=== Data for review ===

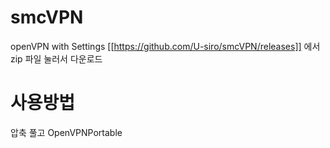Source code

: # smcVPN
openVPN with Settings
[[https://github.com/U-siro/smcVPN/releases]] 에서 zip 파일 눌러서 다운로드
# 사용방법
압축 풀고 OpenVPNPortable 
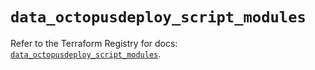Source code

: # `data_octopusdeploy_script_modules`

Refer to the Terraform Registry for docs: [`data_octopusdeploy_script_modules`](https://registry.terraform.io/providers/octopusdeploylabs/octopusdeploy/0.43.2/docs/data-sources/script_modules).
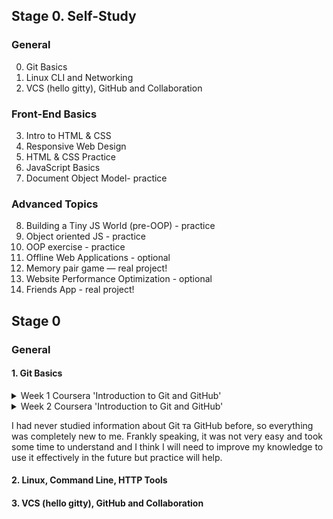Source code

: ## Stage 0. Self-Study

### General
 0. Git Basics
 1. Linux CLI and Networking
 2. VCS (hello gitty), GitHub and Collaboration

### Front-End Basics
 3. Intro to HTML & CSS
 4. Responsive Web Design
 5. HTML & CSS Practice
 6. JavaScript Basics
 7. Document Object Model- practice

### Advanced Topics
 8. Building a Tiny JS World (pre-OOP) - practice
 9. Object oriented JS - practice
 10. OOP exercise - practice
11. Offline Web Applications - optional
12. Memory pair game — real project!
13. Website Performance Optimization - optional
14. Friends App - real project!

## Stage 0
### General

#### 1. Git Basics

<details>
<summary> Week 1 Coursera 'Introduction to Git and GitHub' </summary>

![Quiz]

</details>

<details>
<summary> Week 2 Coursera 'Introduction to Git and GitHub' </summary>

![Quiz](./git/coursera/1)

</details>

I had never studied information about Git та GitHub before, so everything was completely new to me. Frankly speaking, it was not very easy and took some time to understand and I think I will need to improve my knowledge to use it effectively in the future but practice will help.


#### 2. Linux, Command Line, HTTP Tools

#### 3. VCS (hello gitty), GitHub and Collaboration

===
=== Data for review ===

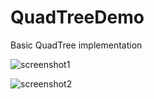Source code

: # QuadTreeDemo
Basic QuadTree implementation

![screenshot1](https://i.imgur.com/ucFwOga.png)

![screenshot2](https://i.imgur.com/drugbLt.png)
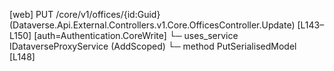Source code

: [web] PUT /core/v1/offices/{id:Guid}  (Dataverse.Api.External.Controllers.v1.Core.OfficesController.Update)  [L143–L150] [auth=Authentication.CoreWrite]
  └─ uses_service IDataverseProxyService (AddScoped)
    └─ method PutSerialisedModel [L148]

===

**Your task**
Which of the lines in the listing above include "imgur"? Report each of them.

**Your solution**
![screenshot1](https://i.imgur.com/ucFwOga.png)
![screenshot2](https://i.imgur.com/drugbLt.png)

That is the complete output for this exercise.